> _Your task_
For the records below, print the lines from the line with "## Properties" through the line with "path. | [optional]" exactly as written; include both end lines and exclude the rest.
● ● ● ● ●
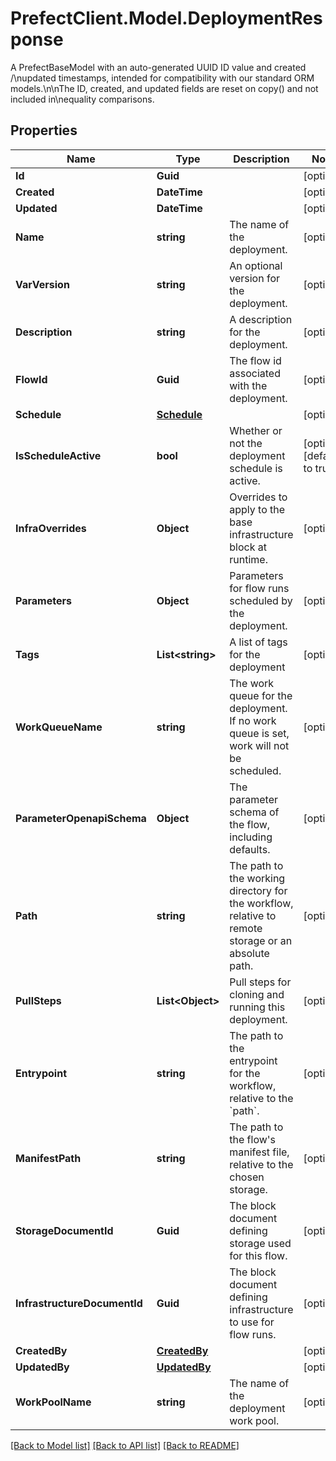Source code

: # PrefectClient.Model.DeploymentResponse
A PrefectBaseModel with an auto-generated UUID ID value and created /\\nupdated timestamps, intended for compatibility with our standard ORM models.\\n\\nThe ID, created, and updated fields are reset on copy() and not included in\\nequality comparisons.

## Properties

Name | Type | Description | Notes
------------ | ------------- | ------------- | -------------
**Id** | **Guid** |  | [optional] 
**Created** | **DateTime** |  | [optional] 
**Updated** | **DateTime** |  | [optional] 
**Name** | **string** | The name of the deployment. | [optional] 
**VarVersion** | **string** | An optional version for the deployment. | [optional] 
**Description** | **string** | A description for the deployment. | [optional] 
**FlowId** | **Guid** | The flow id associated with the deployment. | [optional] 
**Schedule** | [**Schedule**](Schedule.md) |  | [optional] 
**IsScheduleActive** | **bool** | Whether or not the deployment schedule is active. | [optional] [default to true]
**InfraOverrides** | **Object** | Overrides to apply to the base infrastructure block at runtime. | [optional] 
**Parameters** | **Object** | Parameters for flow runs scheduled by the deployment. | [optional] 
**Tags** | **List&lt;string&gt;** | A list of tags for the deployment | [optional] 
**WorkQueueName** | **string** | The work queue for the deployment. If no work queue is set, work will not be scheduled. | [optional] 
**ParameterOpenapiSchema** | **Object** | The parameter schema of the flow, including defaults. | [optional] 
**Path** | **string** | The path to the working directory for the workflow, relative to remote storage or an absolute path. | [optional] 
**PullSteps** | **List&lt;Object&gt;** | Pull steps for cloning and running this deployment. | [optional] 
**Entrypoint** | **string** | The path to the entrypoint for the workflow, relative to the &#x60;path&#x60;. | [optional] 
**ManifestPath** | **string** | The path to the flow&#39;s manifest file, relative to the chosen storage. | [optional] 
**StorageDocumentId** | **Guid** | The block document defining storage used for this flow. | [optional] 
**InfrastructureDocumentId** | **Guid** | The block document defining infrastructure to use for flow runs. | [optional] 
**CreatedBy** | [**CreatedBy**](CreatedBy.md) |  | [optional] 
**UpdatedBy** | [**UpdatedBy**](UpdatedBy.md) |  | [optional] 
**WorkPoolName** | **string** | The name of the deployment work pool. | [optional] 

[[Back to Model list]](../README.md#documentation-for-models) [[Back to API list]](../README.md#documentation-for-api-endpoints) [[Back to README]](../README.md)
● ● ● ● ●
> _Written answer_
## Properties

Name | Type | Description | Notes
------------ | ------------- | ------------- | -------------
**Id** | **Guid** |  | [optional] 
**Created** | **DateTime** |  | [optional] 
**Updated** | **DateTime** |  | [optional] 
**Name** | **string** | The name of the deployment. | [optional] 
**VarVersion** | **string** | An optional version for the deployment. | [optional] 
**Description** | **string** | A description for the deployment. | [optional] 
**FlowId** | **Guid** | The flow id associated with the deployment. | [optional] 
**Schedule** | [**Schedule**](Schedule.md) |  | [optional] 
**IsScheduleActive** | **bool** | Whether or not the deployment schedule is active. | [optional] [default to true]
**InfraOverrides** | **Object** | Overrides to apply to the base infrastructure block at runtime. | [optional] 
**Parameters** | **Object** | Parameters for flow runs scheduled by the deployment. | [optional] 
**Tags** | **List&lt;string&gt;** | A list of tags for the deployment | [optional] 
**WorkQueueName** | **string** | The work queue for the deployment. If no work queue is set, work will not be scheduled. | [optional] 
**ParameterOpenapiSchema** | **Object** | The parameter schema of the flow, including defaults. | [optional] 
**Path** | **string** | The path to the working directory for the workflow, relative to remote storage or an absolute path. | [optional] 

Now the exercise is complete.